Sadly my favorite month of the year has been over ten days but I am still celebrating Fall with new pumpkin recipes! These muffins would like to pretend they are for breakfast, but they are so delicious they seem more like a dessert. The inside is light and fluffy with gooey bits of chocolate chips all over. The flavor of the pumpkin is mild, but definitely present. I added some yogurt into the batter which gave the muffins a fluffier, creamier texture. This recipe has lots of possibilities for variation–adding nuts or raisins would work well as a substitute for the chocolate. If you wanted to replace the yogurt with apple sauce that would work fine too.
Pumpkin Chocolate Chip Muffins
(makes 12 muffins)
- 1 1/2 cups all purpose flour or whole wheat flour
- 1 tsp baking soda
- 1 tsp baking powder
- 1/2 tsp salt
- 2/3 cup sugar
- 1 tsp cinnamon
- 1/4 tsp nutmeg
- 1/4 tsp ground ginger
- 1 egg
- 1 cup pumpkin puree
- 2/3 cup full fat plain yogurt
- 1 1/2 tbsp canola oil
- 1 tsp vanilla extract
- 3/4 cup chocolate chips + a few extra for sprinkling
- Line a 12 cup muffin tin with liners.
- In a large bowl whisk together the flour, baking soda, baking powder, salt, sugar, cinnamon, nutmeg, and ginger.
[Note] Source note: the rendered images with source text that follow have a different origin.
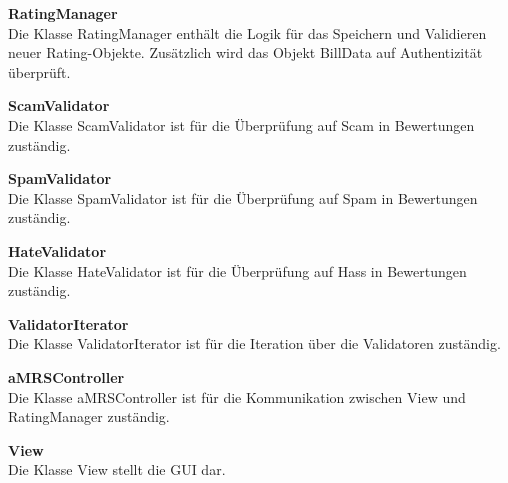 \noindent \textbf{RatingManager}\\
Die Klasse RatingManager enthält die Logik für das Speichern und Validieren neuer Rating-Objekte. Zusätzlich wird das
Objekt BillData auf Authentizität überprüft.
\newline

\noindent \textbf{ScamValidator}\\
Die Klasse ScamValidator ist für die Überprüfung auf Scam in Bewertungen zuständig.
\newline

\noindent \textbf{SpamValidator}\\
Die Klasse SpamValidator ist für die Überprüfung auf Spam in Bewertungen zuständig.
\newline

\noindent \textbf{HateValidator}\\
Die Klasse HateValidator ist für die Überprüfung auf Hass in Bewertungen zuständig.
\newline

\noindent \textbf{ValidatorIterator}\\
Die Klasse ValidatorIterator ist für die Iteration über die Validatoren zuständig.
\newline

\noindent \textbf{aMRSController}\\
Die Klasse aMRSController ist für die Kommunikation zwischen View und RatingManager zuständig.
\newline

\noindent \textbf{View}\\
Die Klasse View stellt die GUI dar.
- In another bowl, mix together the egg, pumpkin puree, canola oil, yogurt, and vanilla until well combined.
- Bring together the wet and dry ingredients into one bowl, and mix until just combined.
- Fold in the chocolate chips.
- Scoop the batter into the prepared muffins tins. Add a few chips to the tops of each muffin.
- Bake for 15-18 minutes in a preheated 350F oven. The muffins will be done when you poke one with a toothpick and it comes out clean. Remove from the muffin tin and let cool for 5-10 minutes before eating.